Photo Credit: Anne-Marie Sorvin/USA TODAY Sports
Zack Kassian is at his best when he’s creating havoc at the net front, challenging goaltenders with his sneaky-good wrist shot, and sticking pucks into the net from the slot.
In the past we’ve argued at length in this space that Zack Kassian is a playmaker. It’s time for us to reconsider that position in my view. Kassian is best suited to being a more traditional power forward, and his value to the Canucks – should they opt to keep him past this summer – will be heightened if he plays a simpler north-south game and generates more shots on goal.
Tackling the subject of Kassian as a playmaker, Josh Weissbock wrote this last season:
There’s no clear distinction between his raw goal scoring statistics and his playmaking statistics, although Kassian has generally ranked higher in terms of goals than he has in assists. What’s been important to note though is that while his on-ice CorsiFor/60 has steadily been increasing, Kassian’s individual shot attempt numbers have remained relatively low.
This indicates that even though he hasn’t been producing assists, his linemates are the ones shooting the puck more frequently than he is. In other words, his preference from passing hasn’t yet manifested itself in tangible output. His goal scoring has been driven largely by a high personal shooting percentage, meaning he’s either very lucky, very opportunistic, or a bit of both.
Josh further supported his argument with some compelling video analysis.
We’ve all seen what Kassian can do protecting the puck down low, and he definitely has deceptively soft hands for a big man. It’s not necessarily that Kassian’s vision is sub-average or an issue or anything, but at this point, he has a large enough sample of performance for us to evaluate what he’s legitimately good at.
What Kassian is really good at is converting on a high percentage of his shots, not setting up goals for other players.
Since the 2012 NHL lockout Kassian has produced 5-on-5 offense at a second-line rate. His points per 60 minutes rate is similar to what players like Mason Raymond, Alex Killorn, Chris Higgins and Chris Stewart have managed over a similar time frame.
It’s not his passing ability that’s driving that point production though. Among the 303 NHL players who have logged at least 1500 5-on-5 minutes since the 2012 lockout, Kassian ranks 210th in assist rate (comparable to the likes of Riley Nash, Brenden Morrow and Ryan Kesler – not exactly deft playmakers) and 180th in primary assist rate.
Where Kassian fares much better is in his goal scoring rate. The physical 24-year-old forward scores goals at a first-line rate at 5-on-5. Since the lockout, in fact, he’s scored goals at a rate comparable to the likes of Blake Wheeler, Jordan Eberle and Evander Kane.
What’s curious is that Kassian is scoring goals at a high rate despite carrying a persistently anemic personal shot rate. He’s generating 5-on-5 shots on goal at about half the rate that Kane does, for example, he’s just converting on a way higher percentage of his shots.

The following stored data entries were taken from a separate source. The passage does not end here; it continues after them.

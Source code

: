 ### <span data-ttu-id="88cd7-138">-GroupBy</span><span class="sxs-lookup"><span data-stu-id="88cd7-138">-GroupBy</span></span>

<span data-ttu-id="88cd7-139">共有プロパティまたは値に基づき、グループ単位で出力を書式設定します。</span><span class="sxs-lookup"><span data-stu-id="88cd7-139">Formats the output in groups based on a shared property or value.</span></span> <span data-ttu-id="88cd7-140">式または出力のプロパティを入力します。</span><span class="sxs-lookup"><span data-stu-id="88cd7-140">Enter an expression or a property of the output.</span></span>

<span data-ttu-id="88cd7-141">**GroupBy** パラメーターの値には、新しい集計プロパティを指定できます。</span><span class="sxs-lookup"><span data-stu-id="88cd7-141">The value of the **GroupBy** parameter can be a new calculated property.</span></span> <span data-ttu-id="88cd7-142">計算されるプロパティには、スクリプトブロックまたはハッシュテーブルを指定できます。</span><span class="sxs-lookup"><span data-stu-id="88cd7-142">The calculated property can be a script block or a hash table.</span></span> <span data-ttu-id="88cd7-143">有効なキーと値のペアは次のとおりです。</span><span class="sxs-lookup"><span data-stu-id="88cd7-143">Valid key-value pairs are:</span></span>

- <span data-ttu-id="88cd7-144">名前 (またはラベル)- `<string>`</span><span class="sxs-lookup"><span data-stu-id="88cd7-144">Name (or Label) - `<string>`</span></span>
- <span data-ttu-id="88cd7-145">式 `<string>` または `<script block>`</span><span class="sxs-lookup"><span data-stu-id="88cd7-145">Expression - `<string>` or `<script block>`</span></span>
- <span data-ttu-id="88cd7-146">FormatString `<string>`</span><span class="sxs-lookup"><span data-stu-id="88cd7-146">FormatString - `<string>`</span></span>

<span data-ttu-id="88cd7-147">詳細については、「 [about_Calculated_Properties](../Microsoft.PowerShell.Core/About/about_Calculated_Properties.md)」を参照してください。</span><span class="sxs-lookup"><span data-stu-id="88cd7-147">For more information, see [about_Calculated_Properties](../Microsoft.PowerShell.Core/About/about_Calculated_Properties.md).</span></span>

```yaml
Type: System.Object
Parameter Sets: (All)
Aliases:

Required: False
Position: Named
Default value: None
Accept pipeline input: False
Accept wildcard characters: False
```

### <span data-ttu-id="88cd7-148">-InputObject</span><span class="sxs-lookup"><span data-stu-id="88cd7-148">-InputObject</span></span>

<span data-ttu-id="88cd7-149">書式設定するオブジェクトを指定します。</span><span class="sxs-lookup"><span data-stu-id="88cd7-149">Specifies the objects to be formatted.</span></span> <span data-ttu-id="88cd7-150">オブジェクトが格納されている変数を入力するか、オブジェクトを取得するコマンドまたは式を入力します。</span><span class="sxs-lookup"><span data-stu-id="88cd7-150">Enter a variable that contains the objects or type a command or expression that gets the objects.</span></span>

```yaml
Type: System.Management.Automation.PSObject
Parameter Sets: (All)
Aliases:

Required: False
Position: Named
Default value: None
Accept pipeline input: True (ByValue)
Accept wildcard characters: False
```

It’s not uncommon for big, skilled forwards – from Nathan Horton to Scott Hartnell – to shoot a higher than average percentage. If you’re tough to move out of the slot, it can be a bit easier to pick up the garbage.
In almost 200 career NHL games, Kassian is carrying a personal shooting percentage above 14 percent. He’s been massively efficient.
Since the lockout Kassian’s personal shooting percentage at even strength ranks sixth among the 303 NHL forwards who’ve logged at least 1500 minutes (on par with Steven Stamkos, and ahead of Corey Perry and Jonathan Toews). His on-ice shooting percentage hovers around 8.75 which is similarly elevated. 1500 minutes and 200 games isn’t a gigantic sample or anything so he could just be on a run of insane finishing luck, but there’s perhaps some suggestive evidence that Kassian has the skill set required to drive percentages somewhat.
Admittedly some of this data may be slanted by the fact that Kassian has spent 300 minutes or so riding shotgun with the Sedin twins – two of the best playmakers of their generation. The twins don’t really drive percentages anymore though, and haven’t really since the Keith hit…
When I look at Kassian’s rather rare underlying statistical profile, I’m left to wonder what he might be capable of if he could boost his shots on goal rate. Shooting at a higher volume would likely drop his efficiency somewhat, but he certainly seems to be most dangerous banging puck past goaltenders from the slot than he is making plays and protecting the puck on the periphery. Perhaps a simpler game, and more ice time with the Sedin twins, could benefit him enormously (and by extension, the club as a whole).
Though Kassian still has promise and value, he was rumoured to be on the trade block and could conceivably still be moved at the upcoming NHL Entry Draft.